南郡目前不缺人、亦不缺财帛、也不缺粮,这正是练出精锐之师三个最大的前提。吕哲所需要的是寻找出合适的战场,然后将部队投入进去,用战友或者敌人的死亡和鲜血去锻炼出一支强军。
当然,甲具和兵器尽管已经在加紧制造,可是毕竟时间不长,军队的甲具和兵器依然没有齐配,因此分批出战也是一个不得已的选择。
经过三个月的紧急制造。动员了全军大约五十万人配合下,藤甲的数量该有二十三万三千具,皮甲是两万两千件,重甲却只有可怜的两千五百具。一般是出战的士卒才会有配置,留在江陵的战兵根本就还没有分配。
藤甲的制作有几个流程,编制藤甲是最简单的工序,老幼和妇女就能将这个活干的很好,麻烦的是煮练和等待干燥。编制一套藤甲所需的时间是五天,煮练和等待干燥因为有新的烘干技术则只需要半个月左右,在官府的指派分工下,十数万人每二十天就能造出大约八万件左右的藤甲。囤积到二十万具藤甲的时候,吕哲觉得数量已经足够,才下令停止编制藤甲改为编制滕盾。命令传达到各县时又多出了三万具,因此最终定格在二十三万具藤甲的数字。
皮甲的用时反则长一些,毕竟需要处理皮毛和裁剪缝制,皮甲的工序也要比藤甲多出许多,因此南郡内的三十余万老幼和妇女忙活了将近三个月也才制作出两万三千件罢了。
重甲的技术含量和制作工序比之皮甲、藤甲的要高非常多,这已经不是有人就能造出来的时候了,南郡境内的各个“越城”要承担很繁重的兵器制造,只能抽出少部分的人手来制作重甲,因此这种防具的数量是最少的。
完全地为军队配置甲具和兵器还需要一段时间,目前列装的数量只有十三万,这也是南郡每次出动军队总是控制在五万以下的原因。
说起来可能比较简单,可是其中的统筹和分配却没有那么简单,那是吕哲用南郡本来就有的官府进行协调,充分动用和分配人力做出来的事情。
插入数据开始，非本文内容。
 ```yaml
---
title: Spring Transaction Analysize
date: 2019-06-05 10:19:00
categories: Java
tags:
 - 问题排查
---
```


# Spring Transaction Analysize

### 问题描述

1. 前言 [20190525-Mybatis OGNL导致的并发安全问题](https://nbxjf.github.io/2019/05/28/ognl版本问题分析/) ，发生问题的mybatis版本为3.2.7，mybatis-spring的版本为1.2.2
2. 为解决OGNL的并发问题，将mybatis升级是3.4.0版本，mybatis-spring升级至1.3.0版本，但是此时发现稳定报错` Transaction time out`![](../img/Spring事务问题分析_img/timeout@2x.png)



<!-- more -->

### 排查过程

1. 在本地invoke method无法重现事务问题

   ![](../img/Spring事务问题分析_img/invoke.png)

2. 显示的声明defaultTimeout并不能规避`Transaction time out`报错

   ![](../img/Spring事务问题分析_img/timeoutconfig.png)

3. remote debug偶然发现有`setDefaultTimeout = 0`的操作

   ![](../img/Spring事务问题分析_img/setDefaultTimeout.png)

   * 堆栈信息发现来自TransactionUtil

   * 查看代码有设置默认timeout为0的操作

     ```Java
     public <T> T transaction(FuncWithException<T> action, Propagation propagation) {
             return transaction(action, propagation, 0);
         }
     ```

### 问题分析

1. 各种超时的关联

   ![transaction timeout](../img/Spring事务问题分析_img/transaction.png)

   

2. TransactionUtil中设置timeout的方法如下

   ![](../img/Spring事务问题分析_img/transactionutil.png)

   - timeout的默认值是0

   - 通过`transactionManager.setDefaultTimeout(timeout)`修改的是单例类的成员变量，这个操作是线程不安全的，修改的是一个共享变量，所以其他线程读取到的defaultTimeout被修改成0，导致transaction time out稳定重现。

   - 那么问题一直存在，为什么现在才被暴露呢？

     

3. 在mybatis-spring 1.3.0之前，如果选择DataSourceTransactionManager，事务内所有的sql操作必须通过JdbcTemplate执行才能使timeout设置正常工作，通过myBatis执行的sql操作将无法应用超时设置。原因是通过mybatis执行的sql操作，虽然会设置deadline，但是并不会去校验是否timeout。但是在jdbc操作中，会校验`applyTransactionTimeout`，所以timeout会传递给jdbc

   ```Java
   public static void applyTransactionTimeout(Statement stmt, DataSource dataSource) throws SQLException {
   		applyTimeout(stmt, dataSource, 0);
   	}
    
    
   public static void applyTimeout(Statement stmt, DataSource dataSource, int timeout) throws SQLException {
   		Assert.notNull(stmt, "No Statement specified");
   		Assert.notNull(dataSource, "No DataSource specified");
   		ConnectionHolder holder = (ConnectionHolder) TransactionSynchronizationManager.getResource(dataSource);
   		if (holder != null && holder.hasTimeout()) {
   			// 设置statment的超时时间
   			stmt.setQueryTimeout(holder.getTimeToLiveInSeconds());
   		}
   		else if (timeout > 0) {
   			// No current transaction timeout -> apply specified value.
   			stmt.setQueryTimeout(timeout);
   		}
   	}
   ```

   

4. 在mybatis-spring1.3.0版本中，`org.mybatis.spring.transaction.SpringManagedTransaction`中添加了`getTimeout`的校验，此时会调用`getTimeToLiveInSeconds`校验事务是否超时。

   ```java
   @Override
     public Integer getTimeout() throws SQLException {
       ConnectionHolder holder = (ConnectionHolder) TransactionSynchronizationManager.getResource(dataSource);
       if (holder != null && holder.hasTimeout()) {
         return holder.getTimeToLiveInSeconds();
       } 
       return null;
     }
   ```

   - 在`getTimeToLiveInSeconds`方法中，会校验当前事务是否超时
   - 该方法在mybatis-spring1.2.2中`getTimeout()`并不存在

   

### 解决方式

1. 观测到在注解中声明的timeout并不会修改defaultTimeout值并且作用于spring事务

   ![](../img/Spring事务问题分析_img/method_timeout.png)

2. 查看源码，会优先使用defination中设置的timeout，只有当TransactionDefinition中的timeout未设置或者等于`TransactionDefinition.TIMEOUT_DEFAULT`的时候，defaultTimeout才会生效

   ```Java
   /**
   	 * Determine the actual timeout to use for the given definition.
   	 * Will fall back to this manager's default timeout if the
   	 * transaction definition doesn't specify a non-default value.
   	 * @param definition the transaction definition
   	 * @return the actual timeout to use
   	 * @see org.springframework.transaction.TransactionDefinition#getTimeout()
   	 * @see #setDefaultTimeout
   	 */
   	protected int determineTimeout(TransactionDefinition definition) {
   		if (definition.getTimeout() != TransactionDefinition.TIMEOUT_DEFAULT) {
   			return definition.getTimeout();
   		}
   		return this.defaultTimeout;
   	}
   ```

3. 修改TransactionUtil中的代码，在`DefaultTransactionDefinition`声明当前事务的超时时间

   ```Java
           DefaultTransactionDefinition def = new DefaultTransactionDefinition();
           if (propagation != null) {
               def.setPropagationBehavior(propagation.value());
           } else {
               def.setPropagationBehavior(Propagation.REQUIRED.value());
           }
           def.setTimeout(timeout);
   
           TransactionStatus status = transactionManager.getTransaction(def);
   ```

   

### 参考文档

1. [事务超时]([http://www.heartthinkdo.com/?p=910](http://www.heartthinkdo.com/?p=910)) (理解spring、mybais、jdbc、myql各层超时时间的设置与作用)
南郡现在除了没有类似咸阳的三公九卿等行政部门,在某些方向来说俨然已经成了一个“国家”,而国家一旦想要专心做什么事情,那个效率是相当之快速和恐怖的。
说到行政部门,吕哲一直没有设立相应的部门,会这样是没有相应“大义”,不过各个方面倒是有相应的人手在专门负责,所缺的就是一个“名分”。不过,两套行政体系的框架已经逐步的建立起来。
战争方面,季布、义兼、徐志、武梁、苏烈、梅鋗、赵显、雕定是领兵的将领。
内政方面,共尉、昆川、娩杓、燕彼、郑君、郑浩为主导,各县旧有的官府和一些新近提拔的才俊为辅助。
哦,两个郑氏的人就是夷陵之乱中的那个郑氏,他们后面在江陵之战中臣服,郑君是郑氏的族长,郑浩则是其嫡子。
吕哲作为南郡之主注定是操作人,他也已经适应这样的角色。
十九万大军中的战兵,能够分批出战的部队需要严格的进行控制,吕哲做的安排是第一批两万战兵和三万辅兵进入黔中郡,派出相应的将领再将五万的部队进行分批,而后先行扫除临沅附近深山老林里那些不臣服的百越部落。
骆摇是越人,这个越人可不是百越,而是曾经越国的后裔。不过,越人和百越经过几百年的混居生活之后。在外人看起来根本就没有什么区别。
黔中郡的平原地带基本已经被清扫一空,入侵的南郡军队对居住在深山老林的百越部落却是受于时间的制约没法攻打,因此骆摇也就有了立功的机会。
骆摇与百越部落的接触并没有多么地荡气回肠或者充满了神奇的故事,其过程往往是派人带着礼物到达某一个部落。直来直去的询问意见。愿意与黔中郡新的主人建立良好关系。百越部落只需要拿出土特产作为回礼。不愿意的百越部落则会按照野蛮的程度来杀掉使者,或是砍掉身体的某些部位让其滚回去。这个交涉过程不存在灰色地带。必需给出为敌为友的答案。
百越送出回礼的部落,他们等待使者第二次来临会检查带了多少礼物,认为礼物贵重将会郑重地举行一种具有宗教色彩的仪式,杀掉某种牲畜向神祷告。大概就是接受礼物并告诉神与谁成为朋友了。
使者回去后会带着第三批的礼物到来,而这个时候还是看礼物的贵重与否,该部落的族长将挑选出与礼物价值相等的部落战士,让这些战士跟随使者离开。
深深熟悉这一套的骆摇应对起来没有什么难度,短短的半个月内就摸清有多少部落是和善的,有多少部落应该防备或者出兵灭绝的。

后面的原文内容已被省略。